Task brief: Please write out all the entries exactly, without the pictures.

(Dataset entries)
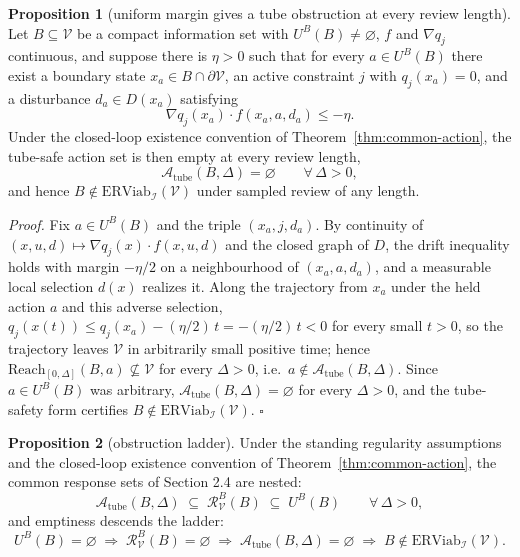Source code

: \documentclass[11pt]{article}
\theoremstyle{definition}
\newtheorem{proposition}{Proposition}
\begin{document}
\begin{proposition}[uniform margin gives a tube obstruction at every review length]\label{prop:uniform-margin}
Let \(B\subseteq\mathcal V\) be a compact information set with
\(U^B(B)\neq\varnothing\), \(f\) and \(\nabla q_j\) continuous, and
suppose there is \(\eta>0\) such that for every \(a\in U^B(B)\) there
exist a boundary state \(x_a\in B\cap\partial\mathcal V\), an active
constraint \(j\) with \(q_j(x_a)=0\), and a disturbance \(d_a\in D(x_a)\)
satisfying
\[\nabla q_j(x_a)\cdot f(x_a,a,d_a) \le -\eta.\]
Under the closed-loop existence convention of
Theorem~\ref{thm:common-action}, the tube-safe action set is then empty
at every review length,
\[\mathcal{A}_{\mathrm{tube}}(B,\Delta)=\varnothing \qquad \forall\,\Delta>0,\]
and hence \(B\notin\mathrm{ERViab}_{\mathcal I}(\mathcal V)\) under
sampled review of any length.
\end{proposition}

\emph{Proof.} Fix \(a\in U^B(B)\) and the triple \((x_a,j,d_a)\). By
continuity of \((x,u,d)\mapsto\nabla q_j(x)\cdot f(x,u,d)\) and the closed
graph of \(D\), the drift inequality holds with margin \(-\eta/2\) on a
neighbourhood of \((x_a,a,d_a)\), and a measurable local selection
\(d(x)\) realizes it. Along the trajectory from \(x_a\) under the held
action \(a\) and this adverse selection,
\(q_j(x(t))\le q_j(x_a)-(\eta/2)\,t=-(\eta/2)\,t<0\) for every small
\(t>0\), so the trajectory leaves \(\mathcal V\) in arbitrarily small
positive time; hence \(\mathrm{Reach}_{[0,\Delta]}(B,a)\not\subseteq\mathcal V\)
for every \(\Delta>0\), i.e.\ \(a\notin\mathcal{A}_{\mathrm{tube}}(B,\Delta)\).
Since \(a\in U^B(B)\) was arbitrary,
\(\mathcal{A}_{\mathrm{tube}}(B,\Delta)=\varnothing\) for every
\(\Delta>0\), and the tube-safety form certifies
\(B\notin\mathrm{ERViab}_{\mathcal I}(\mathcal V)\). \ensuremath{\square}

\begin{proposition}[obstruction ladder]\label{prop:ladder}
Under the standing regularity assumptions and the closed-loop existence
convention of Theorem~\ref{thm:common-action}, the common response sets
of Section 2.4 are nested:
\[\mathcal{A}_{\mathrm{tube}}(B,\Delta) \;\subseteq\; \mathcal{R}_{\mathcal{V}}^B(B) \;\subseteq\; U^B(B) \qquad \forall\,\Delta>0,\]
and emptiness descends the ladder:
\[U^B(B)=\varnothing \;\Longrightarrow\; \mathcal{R}_{\mathcal{V}}^B(B)=\varnothing \;\Longrightarrow\; \mathcal{A}_{\mathrm{tube}}(B,\Delta)=\varnothing \;\Longrightarrow\; B\notin\mathrm{ERViab}_{\mathcal{I}}(\mathcal{V}).\]
\end{proposition}
\end{document}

Solution below:
Source code

: \documentclass[11pt]{article}
\theoremstyle{definition}
\newtheorem{proposition}{Proposition}
\begin{document}
\begin{proposition}[uniform margin gives a tube obstruction at every review length]\label{prop:uniform-margin}
Let \(B\subseteq\mathcal V\) be a compact information set with
\(U^B(B)\neq\varnothing\), \(f\) and \(\nabla q_j\) continuous, and
suppose there is \(\eta>0\) such that for every \(a\in U^B(B)\) there
exist a boundary state \(x_a\in B\cap\partial\mathcal V\), an active
constraint \(j\) with \(q_j(x_a)=0\), and a disturbance \(d_a\in D(x_a)\)
satisfying
\[\nabla q_j(x_a)\cdot f(x_a,a,d_a) \le -\eta.\]
Under the closed-loop existence convention of
Theorem~\ref{thm:common-action}, the tube-safe action set is then empty
at every review length,
\[\mathcal{A}_{\mathrm{tube}}(B,\Delta)=\varnothing \qquad \forall\,\Delta>0,\]
and hence \(B\notin\mathrm{ERViab}_{\mathcal I}(\mathcal V)\) under
sampled review of any length.
\end{proposition}

\emph{Proof.} Fix \(a\in U^B(B)\) and the triple \((x_a,j,d_a)\). By
continuity of \((x,u,d)\mapsto\nabla q_j(x)\cdot f(x,u,d)\) and the closed
graph of \(D\), the drift inequality holds with margin \(-\eta/2\) on a
neighbourhood of \((x_a,a,d_a)\), and a measurable local selection
\(d(x)\) realizes it. Along the trajectory from \(x_a\) under the held
action \(a\) and this adverse selection,
\(q_j(x(t))\le q_j(x_a)-(\eta/2)\,t=-(\eta/2)\,t<0\) for every small
\(t>0\), so the trajectory leaves \(\mathcal V\) in arbitrarily small
positive time; hence \(\mathrm{Reach}_{[0,\Delta]}(B,a)\not\subseteq\mathcal V\)
for every \(\Delta>0\), i.e.\ \(a\notin\mathcal{A}_{\mathrm{tube}}(B,\Delta)\).
Since \(a\in U^B(B)\) was arbitrary,
\(\mathcal{A}_{\mathrm{tube}}(B,\Delta)=\varnothing\) for every
\(\Delta>0\), and the tube-safety form certifies
\(B\notin\mathrm{ERViab}_{\mathcal I}(\mathcal V)\). \ensuremath{\square}

\begin{proposition}[obstruction ladder]\label{prop:ladder}
Under the standing regularity assumptions and the closed-loop existence
convention of Theorem~\ref{thm:common-action}, the common response sets
of Section 2.4 are nested:
\[\mathcal{A}_{\mathrm{tube}}(B,\Delta) \;\subseteq\; \mathcal{R}_{\mathcal{V}}^B(B) \;\subseteq\; U^B(B) \qquad \forall\,\Delta>0,\]
and emptiness descends the ladder:
\[U^B(B)=\varnothing \;\Longrightarrow\; \mathcal{R}_{\mathcal{V}}^B(B)=\varnothing \;\Longrightarrow\; \mathcal{A}_{\mathrm{tube}}(B,\Delta)=\varnothing \;\Longrightarrow\; B\notin\mathrm{ERViab}_{\mathcal{I}}(\mathcal{V}).\]
\end{proposition}
\end{document}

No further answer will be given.